There are lots of other debug proxies out there - google will find them for you. We've had great results with Charles though, so maybe start there.
Faelkle
Posted 2012-08-23T08:25:12.670
Reputation: 215
1
Install Wireshark - it'll let you monitor all outgoing and incoming traffic, and it is capable of examining the traffic in order to extract the URL being accessed.
Note that this cannot be done for https (secure) websites as the URL is encrypted. So you'll only get the IP address in those situations.
PhonicUK
Posted 2012-08-23T08:25:12.670
Reputation: 2 921
@Joey And an H-bomb is a bit overkill for killing a fly. (I've used Wireshark once--a royal pain due to the amount of data it recorded.) – Loren Pechtel – 2019-09-09T03:57:39.860
1Wireshark is probably a bit overkill for monitoring just a single protocol. – Joey – 2012-08-23T08:40:19.357
Maybe, but it'd get the job done nicely. It's perfectly straightforward to only capture HTTP traffic so it's not a case of information overload. Plus you would need something that can do SPI in order to extract the actual URL from the requests. – PhonicUK – 2012-08-23T08:42:29.540
0
I've used Wireshark, Fiddler 2, Charles, and HTTP Analyzer.
Charles and Fiddler 2 have more debugging features then HTTP analyzer, such as ability to prevent requests from coming through, or allowing them to be edited, they can also view HTTPS via the browser. It's my understanding that they both work as a proxy and intercept that way, where as all HTTP/HTTPS is submitted through them, and then to the destination. Fiddler2 uses the default windows proxy system so it requires a firefox add-on to be installed.
Wireshark is the most technical but displays every bit of information you can obtain from the networking such as TCP and UDP protocols. It's not the recommended solution if all you are after is HTTP(S).
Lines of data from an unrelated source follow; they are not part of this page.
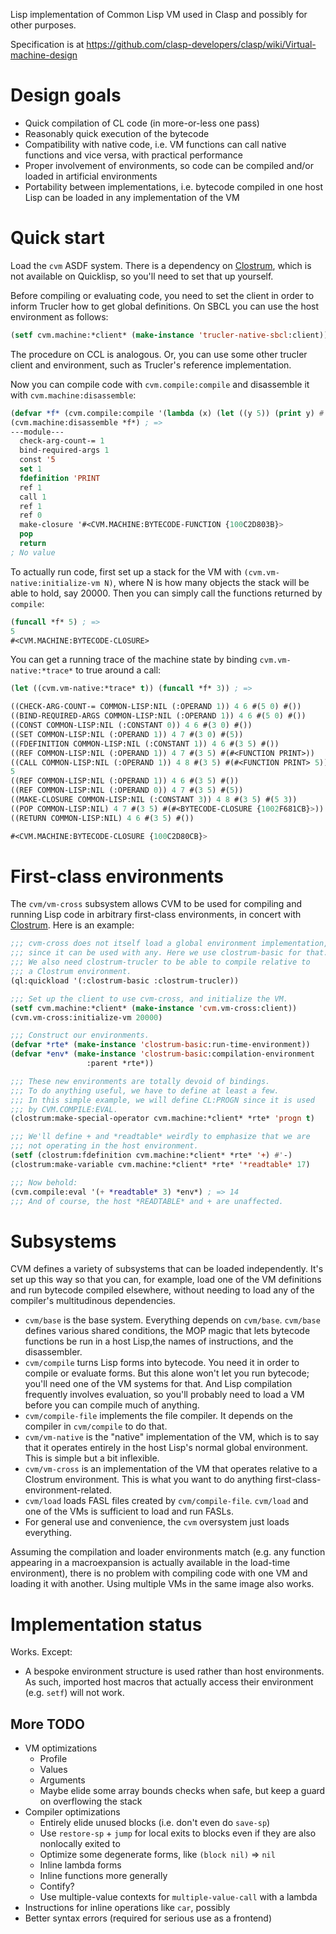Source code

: Lisp implementation of Common Lisp VM used in Clasp and possibly for other purposes.

Specification is at https://github.com/clasp-developers/clasp/wiki/Virtual-machine-design

# Design goals

* Quick compilation of CL code (in more-or-less one pass)
* Reasonably quick execution of the bytecode
* Compatibility with native code, i.e. VM functions can call native functions and vice versa, with practical performance
* Proper involvement of environments, so code can be compiled and/or loaded in artificial environments
* Portability between implementations, i.e. bytecode compiled in one host Lisp can be loaded in any implementation of the VM

# Quick start

Load the `cvm` ASDF system. There is a dependency on [Clostrum](https://github.com/s-expressionists/Clostrum), which is not available on Quicklisp, so you'll need to set that up yourself.

Before compiling or evaluating code, you need to set the client in order to inform Trucler how to get global definitions. On SBCL you can use the host environment as follows:

```lisp
(setf cvm.machine:*client* (make-instance 'trucler-native-sbcl:client))
```

The procedure on CCL is analogous. Or, you can use some other trucler client and environment, such as Trucler's reference implementation.

Now you can compile code with `cvm.compile:compile` and disassemble it with `cvm.machine:disassemble`:

```lisp
(defvar *f* (cvm.compile:compile '(lambda (x) (let ((y 5)) (print y) #'(lambda () (+ y x))))))
(cvm.machine:disassemble *f*) ; =>
---module---
  check-arg-count-= 1
  bind-required-args 1
  const '5
  set 1
  fdefinition 'PRINT
  ref 1
  call 1
  ref 1
  ref 0
  make-closure '#<CVM.MACHINE:BYTECODE-FUNCTION {100C2D803B}>
  pop
  return
; No value
```

To actually run code, first set up a stack for the VM with `(cvm.vm-native:initialize-vm N)`, where N is how many objects the stack will be able to hold, say 20000. Then you can simply call the functions returned by `compile`:

```lisp
(funcall *f* 5) ; =>
5
#<CVM.MACHINE:BYTECODE-CLOSURE>
```

You can get a running trace of the machine state by binding `cvm.vm-native:*trace*` to true around a call:

```lisp
(let ((cvm.vm-native:*trace* t)) (funcall *f* 3)) ; =>

((CHECK-ARG-COUNT-= COMMON-LISP:NIL (:OPERAND 1)) 4 6 #(5 0) #())
((BIND-REQUIRED-ARGS COMMON-LISP:NIL (:OPERAND 1)) 4 6 #(5 0) #())
((CONST COMMON-LISP:NIL (:CONSTANT 0)) 4 6 #(3 0) #())
((SET COMMON-LISP:NIL (:OPERAND 1)) 4 7 #(3 0) #(5))
((FDEFINITION COMMON-LISP:NIL (:CONSTANT 1)) 4 6 #(3 5) #())
((REF COMMON-LISP:NIL (:OPERAND 1)) 4 7 #(3 5) #(#<FUNCTION PRINT>))
((CALL COMMON-LISP:NIL (:OPERAND 1)) 4 8 #(3 5) #(#<FUNCTION PRINT> 5))
5
((REF COMMON-LISP:NIL (:OPERAND 1)) 4 6 #(3 5) #())
((REF COMMON-LISP:NIL (:OPERAND 0)) 4 7 #(3 5) #(5))
((MAKE-CLOSURE COMMON-LISP:NIL (:CONSTANT 3)) 4 8 #(3 5) #(5 3))
((POP COMMON-LISP:NIL) 4 7 #(3 5) #(#<BYTECODE-CLOSURE {1002F681CB}>))
((RETURN COMMON-LISP:NIL) 4 6 #(3 5) #())

#<CVM.MACHINE:BYTECODE-CLOSURE {100C2D80CB}>
```

# First-class environments

The `cvm/vm-cross` subsystem allows CVM to be used for compiling and running Lisp code in arbitrary first-class environments, in concert with [Clostrum](https://github.com/s-expressionists/Clostrum). Here is an example:

```lisp
;;; cvm-cross does not itself load a global environment implementation,
;;; since it can be used with any. Here we use clostrum-basic for that.
;;; We also need clostrum-trucler to be able to compile relative to
;;; a Clostrum environment.
(ql:quickload '(:clostrum-basic :clostrum-trucler))

;;; Set up the client to use cvm-cross, and initialize the VM.
(setf cvm.machine:*client* (make-instance 'cvm.vm-cross:client))
(cvm.vm-cross:initialize-vm 20000)

;;; Construct our environments.
(defvar *rte* (make-instance 'clostrum-basic:run-time-environment))
(defvar *env* (make-instance 'clostrum-basic:compilation-environment
                 :parent *rte*))

;;; These new environments are totally devoid of bindings.
;;; To do anything useful, we have to define at least a few.
;;; In this simple example, we will define CL:PROGN since it is used
;;; by CVM.COMPILE:EVAL.
(clostrum:make-special-operator cvm.machine:*client* *rte* 'progn t)

;;; We'll define + and *readtable* weirdly to emphasize that we are
;;; not operating in the host environment.
(setf (clostrum:fdefinition cvm.machine:*client* *rte* '+) #'-)
(clostrum:make-variable cvm.machine:*client* *rte* '*readtable* 17)

;;; Now behold:
(cvm.compile:eval '(+ *readtable* 3) *env*) ; => 14
;;; And of course, the host *READTABLE* and + are unaffected.
```

# Subsystems

CVM defines a variety of subsystems that can be loaded independently. It's set up this way so that you can, for example, load one of the VM definitions and run bytecode compiled elsewhere, without needing to load any of the compiler's multitudinous dependencies.

* `cvm/base` is the base system. Everything depends on `cvm/base`. `cvm/base` defines various shared conditions, the MOP magic that lets bytecode functions be run in a host Lisp,the names of instructions, and the disassembler.
* `cvm/compile` turns Lisp forms into bytecode. You need it in order to compile or evaluate forms. But this alone won't let you run bytecode; you'll need one of the VM systems for that. And Lisp compilation frequently involves evaluation, so you'll probably need to load a VM before you can compile much of anything.
* `cvm/compile-file` implements the file compiler. It depends on the compiler in `cvm/compile` to do that.
* `cvm/vm-native` is the "native" implementation of the VM, which is to say that it operates entirely in the host Lisp's normal global environment. This is simple but a bit inflexible.
* `cvm/vm-cross` is an implementation of the VM that operates relative to a Clostrum environment. This is what you want to do anything first-class-environment-related.
* `cvm/load` loads FASL files created by `cvm/compile-file`. `cvm/load` and one of the VMs is sufficient to load and run FASLs.
* For general use and convenience, the `cvm` oversystem just loads everything.

Assuming the compilation and loader environments match (e.g. any function appearing in a macroexpansion is actually available in the load-time environment), there is no problem with compiling code with one VM and loading it with another. Using multiple VMs in the same image also works.

# Implementation status

Works. Except:

* A bespoke environment structure is used rather than host environments. As such, imported host macros that actually access their environment (e.g. `setf`) will not work.

## More TODO

* VM optimizations
  * Profile
  * Values
  * Arguments
  * Maybe elide some array bounds checks when safe, but keep a guard on overflowing the stack
* Compiler optimizations
  * Entirely elide unused blocks (i.e. don't even do `save-sp`)
  * Use `restore-sp` + `jump` for local exits to blocks even if they are also nonlocally exited to
  * Optimize some degenerate forms, like `(block nil)` => `nil`
  * Inline lambda forms
  * Inline functions more generally
  * Contify?
  * Use multiple-value contexts for `multiple-value-call` with a lambda
* Instructions for inline operations like `car`, possibly
* Better syntax errors (required for serious use as a frontend)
Sometimes when Charles or Fiddler 2 don't work as expected, such as when the application uses a non-compliant HTTP request. My typical go to application is Http Analyzer Standalone.
I think it works by actually injecting itself into the application and reading the WinINet and/or other APIs calls so there is no need to redirect the network to a debugging proxy. HTTP Analyzer can also read HTTPS if it goes through WinINet. The main issue with this solution is that it only has a 30 day trial and then you can't get access to raw data anymore - Where as I think fiddler2 and wireshark are freeware and Charles functions as normal but just with an annoying splash screen and automatically closing after a time interval.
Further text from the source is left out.